[Extracted records]

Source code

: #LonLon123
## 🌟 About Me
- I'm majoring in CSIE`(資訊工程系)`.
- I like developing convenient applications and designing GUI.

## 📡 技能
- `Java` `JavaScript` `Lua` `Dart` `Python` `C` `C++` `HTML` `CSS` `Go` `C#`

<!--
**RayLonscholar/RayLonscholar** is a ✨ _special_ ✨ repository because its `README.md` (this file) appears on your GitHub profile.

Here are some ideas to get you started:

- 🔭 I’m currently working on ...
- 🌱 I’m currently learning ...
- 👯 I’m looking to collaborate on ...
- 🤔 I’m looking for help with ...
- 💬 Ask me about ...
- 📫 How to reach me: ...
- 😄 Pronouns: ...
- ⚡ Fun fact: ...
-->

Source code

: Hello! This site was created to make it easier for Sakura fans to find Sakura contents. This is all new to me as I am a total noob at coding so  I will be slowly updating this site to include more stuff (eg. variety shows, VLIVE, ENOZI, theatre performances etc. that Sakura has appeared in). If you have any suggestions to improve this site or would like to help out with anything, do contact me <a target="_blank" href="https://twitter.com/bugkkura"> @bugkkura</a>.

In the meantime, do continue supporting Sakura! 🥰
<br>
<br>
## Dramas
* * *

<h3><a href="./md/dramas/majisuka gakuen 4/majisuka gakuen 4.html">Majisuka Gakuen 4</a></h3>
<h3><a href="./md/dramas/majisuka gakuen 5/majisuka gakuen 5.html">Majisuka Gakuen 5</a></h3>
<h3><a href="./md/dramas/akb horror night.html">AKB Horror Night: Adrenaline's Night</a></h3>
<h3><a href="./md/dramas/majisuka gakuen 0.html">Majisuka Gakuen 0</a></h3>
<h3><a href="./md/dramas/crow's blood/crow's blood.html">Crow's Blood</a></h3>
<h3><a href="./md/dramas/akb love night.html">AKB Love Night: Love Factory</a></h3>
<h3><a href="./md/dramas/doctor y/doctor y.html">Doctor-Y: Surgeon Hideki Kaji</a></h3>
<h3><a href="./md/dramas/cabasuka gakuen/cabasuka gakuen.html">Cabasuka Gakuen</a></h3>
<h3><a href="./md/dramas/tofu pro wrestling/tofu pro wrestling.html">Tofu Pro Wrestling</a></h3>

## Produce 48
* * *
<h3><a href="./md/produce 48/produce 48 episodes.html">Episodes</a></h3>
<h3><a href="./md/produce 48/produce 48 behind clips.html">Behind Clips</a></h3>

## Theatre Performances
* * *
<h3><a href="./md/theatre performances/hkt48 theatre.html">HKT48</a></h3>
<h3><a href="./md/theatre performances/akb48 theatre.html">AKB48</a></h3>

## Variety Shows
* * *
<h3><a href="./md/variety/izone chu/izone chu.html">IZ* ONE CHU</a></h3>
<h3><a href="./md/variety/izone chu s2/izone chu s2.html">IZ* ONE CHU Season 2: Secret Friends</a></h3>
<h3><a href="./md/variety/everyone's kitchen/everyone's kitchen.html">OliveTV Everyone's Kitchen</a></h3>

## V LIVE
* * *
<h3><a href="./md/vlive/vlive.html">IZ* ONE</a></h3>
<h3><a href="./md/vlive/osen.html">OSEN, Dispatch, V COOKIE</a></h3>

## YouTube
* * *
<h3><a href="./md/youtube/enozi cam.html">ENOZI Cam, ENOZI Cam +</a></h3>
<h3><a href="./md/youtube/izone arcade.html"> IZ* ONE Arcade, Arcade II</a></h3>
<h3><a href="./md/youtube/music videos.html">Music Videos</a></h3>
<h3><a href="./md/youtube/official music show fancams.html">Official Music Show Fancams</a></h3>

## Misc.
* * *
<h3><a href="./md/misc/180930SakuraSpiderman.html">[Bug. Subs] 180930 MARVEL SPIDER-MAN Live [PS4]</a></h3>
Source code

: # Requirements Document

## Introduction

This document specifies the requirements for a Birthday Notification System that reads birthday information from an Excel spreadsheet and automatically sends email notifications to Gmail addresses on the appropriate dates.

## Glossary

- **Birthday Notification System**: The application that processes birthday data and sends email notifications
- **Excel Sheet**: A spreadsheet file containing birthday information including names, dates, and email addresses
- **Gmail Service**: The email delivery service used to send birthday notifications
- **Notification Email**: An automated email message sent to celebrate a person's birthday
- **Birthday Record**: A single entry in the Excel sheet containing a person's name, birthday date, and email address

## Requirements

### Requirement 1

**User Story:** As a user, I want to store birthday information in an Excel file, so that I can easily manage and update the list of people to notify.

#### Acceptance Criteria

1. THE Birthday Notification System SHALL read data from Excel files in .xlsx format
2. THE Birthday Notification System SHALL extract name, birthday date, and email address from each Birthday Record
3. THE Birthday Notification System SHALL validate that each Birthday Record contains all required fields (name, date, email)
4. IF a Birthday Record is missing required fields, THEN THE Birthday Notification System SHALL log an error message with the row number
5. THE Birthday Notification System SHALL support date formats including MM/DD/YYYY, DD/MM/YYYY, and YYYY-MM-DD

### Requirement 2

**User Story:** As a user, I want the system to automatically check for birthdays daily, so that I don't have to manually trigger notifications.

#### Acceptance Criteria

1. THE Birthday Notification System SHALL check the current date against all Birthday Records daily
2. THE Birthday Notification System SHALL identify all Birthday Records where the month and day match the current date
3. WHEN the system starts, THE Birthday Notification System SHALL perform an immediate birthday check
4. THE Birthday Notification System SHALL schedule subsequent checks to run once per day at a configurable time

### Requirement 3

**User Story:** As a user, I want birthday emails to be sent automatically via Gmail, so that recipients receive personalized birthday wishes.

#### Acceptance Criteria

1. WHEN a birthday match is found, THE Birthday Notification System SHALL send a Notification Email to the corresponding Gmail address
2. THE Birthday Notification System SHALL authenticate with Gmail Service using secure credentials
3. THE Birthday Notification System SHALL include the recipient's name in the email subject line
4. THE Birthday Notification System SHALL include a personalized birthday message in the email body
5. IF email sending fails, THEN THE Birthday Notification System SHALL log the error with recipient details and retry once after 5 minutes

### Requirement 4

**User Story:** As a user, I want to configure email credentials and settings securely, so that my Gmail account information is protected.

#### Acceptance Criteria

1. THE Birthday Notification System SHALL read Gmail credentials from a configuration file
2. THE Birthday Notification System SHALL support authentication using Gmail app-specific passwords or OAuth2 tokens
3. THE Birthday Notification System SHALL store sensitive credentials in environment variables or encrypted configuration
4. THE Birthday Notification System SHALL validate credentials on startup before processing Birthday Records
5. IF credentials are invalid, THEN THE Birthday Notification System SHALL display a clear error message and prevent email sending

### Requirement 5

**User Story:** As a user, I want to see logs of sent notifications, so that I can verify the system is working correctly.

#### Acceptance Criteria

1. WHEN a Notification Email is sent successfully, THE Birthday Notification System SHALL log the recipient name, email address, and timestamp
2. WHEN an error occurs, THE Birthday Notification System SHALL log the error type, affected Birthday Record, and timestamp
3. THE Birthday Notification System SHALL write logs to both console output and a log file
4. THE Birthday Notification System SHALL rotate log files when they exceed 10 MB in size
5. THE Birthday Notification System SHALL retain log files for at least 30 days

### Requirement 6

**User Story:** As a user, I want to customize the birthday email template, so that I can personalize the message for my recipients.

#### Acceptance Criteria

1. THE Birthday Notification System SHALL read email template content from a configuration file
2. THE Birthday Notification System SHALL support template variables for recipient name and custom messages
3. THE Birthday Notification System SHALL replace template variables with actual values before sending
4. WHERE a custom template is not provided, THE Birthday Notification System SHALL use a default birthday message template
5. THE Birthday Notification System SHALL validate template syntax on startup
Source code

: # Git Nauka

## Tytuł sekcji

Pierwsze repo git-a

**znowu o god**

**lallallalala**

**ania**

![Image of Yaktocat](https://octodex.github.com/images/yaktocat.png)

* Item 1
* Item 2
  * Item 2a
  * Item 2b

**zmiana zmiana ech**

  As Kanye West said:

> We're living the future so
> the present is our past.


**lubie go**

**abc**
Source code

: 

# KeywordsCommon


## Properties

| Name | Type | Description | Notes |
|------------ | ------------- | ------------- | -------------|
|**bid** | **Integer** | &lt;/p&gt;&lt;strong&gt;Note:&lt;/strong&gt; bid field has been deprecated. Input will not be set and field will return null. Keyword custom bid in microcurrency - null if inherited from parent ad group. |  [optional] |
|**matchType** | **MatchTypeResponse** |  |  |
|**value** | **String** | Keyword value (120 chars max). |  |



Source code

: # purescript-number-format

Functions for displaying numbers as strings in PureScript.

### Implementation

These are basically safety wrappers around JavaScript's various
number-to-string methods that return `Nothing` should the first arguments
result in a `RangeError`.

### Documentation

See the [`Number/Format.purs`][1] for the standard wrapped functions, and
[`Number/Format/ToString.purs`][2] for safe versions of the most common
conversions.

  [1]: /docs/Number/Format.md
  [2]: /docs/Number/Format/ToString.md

▶ **What to work on**
Retype exactly, and only, the lines above from the one where "Music Show Fancams</a></h3>" occurs up to and including the one where "- **Excel Sheet**: A" occurs.

▶ **Response area**
<h3><a href="./md/youtube/official music show fancams.html">Official Music Show Fancams</a></h3>

## Misc.
* * *
<h3><a href="./md/misc/180930SakuraSpiderman.html">[Bug. Subs] 180930 MARVEL SPIDER-MAN Live [PS4]</a></h3>
Source code

: # Requirements Document

## Introduction

This document specifies the requirements for a Birthday Notification System that reads birthday information from an Excel spreadsheet and automatically sends email notifications to Gmail addresses on the appropriate dates.

## Glossary

- **Birthday Notification System**: The application that processes birthday data and sends email notifications
- **Excel Sheet**: A spreadsheet file containing birthday information including names, dates, and email addresses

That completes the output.